For the past couple of weeks we have been watching the weather forecasts in between other commitments, and today turned out to be the day.  As the Systems Administrator said, the grass was not going to get any drier from this point.  The SA got the scythe out of the garage, and I was on standby with the rake to haul the cut grass out of the way.  Then there was an anxious half hour in which the SA peered into the scythe's innards and fiddled with it while the scythe refused to run.  I had got as far as finding the advert for the local garden machinery services firm in the parish magazine before the scythe finally consented to go and keep going, fuelled by an excessively rich mixture which the SA thought gave us limited running time before the whole machine would need stripping down to do something to the carburettor.

The SA drove the scythe, which is no fun and is the SA's least favourite gardening job of the whole year.  The machine is self-propelled, indeed, you need to keep it under firm control to make sure it doesn't leap into a flower bed and mangle the inhabitants, but it vibrates fiercely and is very hard on the arms.  I raked like crazy, which is also hard on the arms in a different way, and stuffed the cut grass into old Strulch bags to take to the dump.  It can't go on the compost heap because it is full of weed seeds.  Two years ago it ended up by the bonfire, in the vain hope we might be able to burn it on the tail end of bonfires, and most of it was not burnt but had to go to the dump eventually, and by then half of it had got mixed up with rose prunings and made the most almighty muddle that it took me ages to clear up.  Last year it went straight into bags, which required two trips to the dump to get rid of, but was still quicker than messing around trying to burn it.

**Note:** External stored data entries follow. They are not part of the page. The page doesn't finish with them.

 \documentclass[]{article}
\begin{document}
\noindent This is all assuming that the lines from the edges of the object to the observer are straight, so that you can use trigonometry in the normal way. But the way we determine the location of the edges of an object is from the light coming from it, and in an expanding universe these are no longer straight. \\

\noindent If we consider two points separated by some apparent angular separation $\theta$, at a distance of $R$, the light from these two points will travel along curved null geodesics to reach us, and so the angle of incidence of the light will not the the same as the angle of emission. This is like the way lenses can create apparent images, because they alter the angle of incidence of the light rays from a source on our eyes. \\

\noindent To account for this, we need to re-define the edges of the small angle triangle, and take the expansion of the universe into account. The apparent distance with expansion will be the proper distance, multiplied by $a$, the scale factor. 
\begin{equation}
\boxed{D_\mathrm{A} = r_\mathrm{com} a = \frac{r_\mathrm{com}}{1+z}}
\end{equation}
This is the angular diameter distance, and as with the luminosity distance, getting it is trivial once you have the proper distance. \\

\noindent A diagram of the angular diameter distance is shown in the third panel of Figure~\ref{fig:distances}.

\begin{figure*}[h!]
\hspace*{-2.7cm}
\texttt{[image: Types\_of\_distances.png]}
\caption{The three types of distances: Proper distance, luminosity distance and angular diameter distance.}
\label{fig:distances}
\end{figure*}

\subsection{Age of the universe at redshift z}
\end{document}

Sometimes I have fantasies of getting a proper manual scythe and learning to use it.  You can go on courses.  I don't think it would work, though.  I think the grass has to be dry to cut properly, and by autumn it never is.  Hay is made in mid summer and after that I think the ground was traditionally grazed for the rest of the year.  Still, at least we only have to do the long grass once a year.  I am just so relieved that in the end the machine worked when needed.